## RAW DATA
━━━━

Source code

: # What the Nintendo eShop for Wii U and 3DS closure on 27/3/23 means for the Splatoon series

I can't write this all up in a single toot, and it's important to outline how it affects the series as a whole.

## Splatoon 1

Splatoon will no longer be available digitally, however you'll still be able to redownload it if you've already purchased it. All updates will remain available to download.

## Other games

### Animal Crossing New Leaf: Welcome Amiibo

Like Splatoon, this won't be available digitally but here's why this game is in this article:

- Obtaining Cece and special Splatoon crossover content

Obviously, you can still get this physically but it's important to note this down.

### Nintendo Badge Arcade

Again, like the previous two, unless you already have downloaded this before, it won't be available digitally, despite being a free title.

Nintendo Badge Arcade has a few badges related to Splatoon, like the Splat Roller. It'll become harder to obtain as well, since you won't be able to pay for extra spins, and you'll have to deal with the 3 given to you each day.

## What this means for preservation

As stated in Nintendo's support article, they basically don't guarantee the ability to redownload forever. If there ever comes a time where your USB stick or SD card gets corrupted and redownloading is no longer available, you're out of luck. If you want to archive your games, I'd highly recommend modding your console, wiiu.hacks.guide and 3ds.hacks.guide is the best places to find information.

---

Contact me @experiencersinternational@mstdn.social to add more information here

━━━━

## WHAT THE EXERCISE ASKS
State how many lines above contain the string "this", with no other words.

## ANSWER BOX
5